Since the publication of his first book in 1974, Slatzer had remained at the forefront of Marilyn's death investigation. He appealed to other people to help him in his crusade, including the private detective Milo Speriglio, who also wrote 2 books about the conspiracy surrounding Marilyn's death. In 1996 Slatzer and Speriglio held a press conference to outline another reason for which Marilyn had to be silenced : she was about to reveal what the governement knew about the Roswell extraterrestrials.

 

In 1982 John Van de Kamp, representative of the public prosecutor, influenced among others by Slatzer and 
Speriglio, required a preliminary investigation in order to decide if there were reasonable motives to begin an investigation about Marilyn's murder. The verdict was : "The facts aren't in favor of uncertain elements".

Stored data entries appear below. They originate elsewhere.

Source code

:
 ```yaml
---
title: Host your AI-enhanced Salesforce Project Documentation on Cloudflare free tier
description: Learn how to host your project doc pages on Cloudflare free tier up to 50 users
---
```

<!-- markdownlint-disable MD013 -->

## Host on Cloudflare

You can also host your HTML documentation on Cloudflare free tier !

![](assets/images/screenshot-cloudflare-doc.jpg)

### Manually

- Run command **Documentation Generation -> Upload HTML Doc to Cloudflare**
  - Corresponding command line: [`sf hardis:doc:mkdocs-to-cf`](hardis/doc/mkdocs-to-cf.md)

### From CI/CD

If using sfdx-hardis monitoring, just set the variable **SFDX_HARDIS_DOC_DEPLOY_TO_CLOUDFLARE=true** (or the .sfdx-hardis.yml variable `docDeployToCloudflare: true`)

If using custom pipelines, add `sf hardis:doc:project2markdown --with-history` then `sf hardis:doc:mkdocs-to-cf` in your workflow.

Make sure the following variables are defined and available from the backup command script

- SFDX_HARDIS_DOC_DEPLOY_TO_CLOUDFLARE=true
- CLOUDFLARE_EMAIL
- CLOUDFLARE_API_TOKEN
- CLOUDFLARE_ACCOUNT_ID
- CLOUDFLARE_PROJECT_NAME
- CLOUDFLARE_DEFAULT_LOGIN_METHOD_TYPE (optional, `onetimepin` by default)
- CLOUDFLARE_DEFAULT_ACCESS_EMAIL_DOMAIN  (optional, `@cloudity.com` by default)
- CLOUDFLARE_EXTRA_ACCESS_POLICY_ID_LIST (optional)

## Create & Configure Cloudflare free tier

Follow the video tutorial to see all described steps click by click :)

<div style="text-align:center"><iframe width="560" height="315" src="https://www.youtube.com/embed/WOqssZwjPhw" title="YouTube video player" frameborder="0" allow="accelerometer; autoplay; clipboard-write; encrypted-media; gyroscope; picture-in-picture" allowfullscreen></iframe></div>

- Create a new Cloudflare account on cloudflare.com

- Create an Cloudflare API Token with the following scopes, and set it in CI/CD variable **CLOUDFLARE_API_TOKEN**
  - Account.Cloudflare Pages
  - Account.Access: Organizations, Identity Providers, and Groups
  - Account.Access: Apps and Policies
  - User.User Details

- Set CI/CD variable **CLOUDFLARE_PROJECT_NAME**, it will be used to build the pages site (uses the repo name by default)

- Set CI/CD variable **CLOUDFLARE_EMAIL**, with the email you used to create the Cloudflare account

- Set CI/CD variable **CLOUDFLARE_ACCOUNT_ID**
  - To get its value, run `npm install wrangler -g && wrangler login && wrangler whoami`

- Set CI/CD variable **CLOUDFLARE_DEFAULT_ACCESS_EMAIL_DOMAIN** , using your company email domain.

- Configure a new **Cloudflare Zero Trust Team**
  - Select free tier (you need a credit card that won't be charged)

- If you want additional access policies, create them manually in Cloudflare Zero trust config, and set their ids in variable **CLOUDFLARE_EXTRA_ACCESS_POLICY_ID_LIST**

Slatzer also took part in the production of 2 TV movies on Marilyn, both based on his book, and made frequent appearances in documentaries about Marilyn.

Bibliography

"The Life and Curious Death of Marilyn Monroe", Robert F. Slatzer, New York, Pinnacle House, 1974.

"Enquête sur une mort suspecte : Marilyn Monroe", Robert F.Slatzer, Editions Julliard.

"The Marilyn Files", Robert F. Slatzer, New York, Shapolsky Books, 1992.

Those books have given TV programs.  The first one was the basis of "Marilyn and Me" (1991) in which Slatzer appeared briefly, then to the documentary "The Marilyn Files" (1992).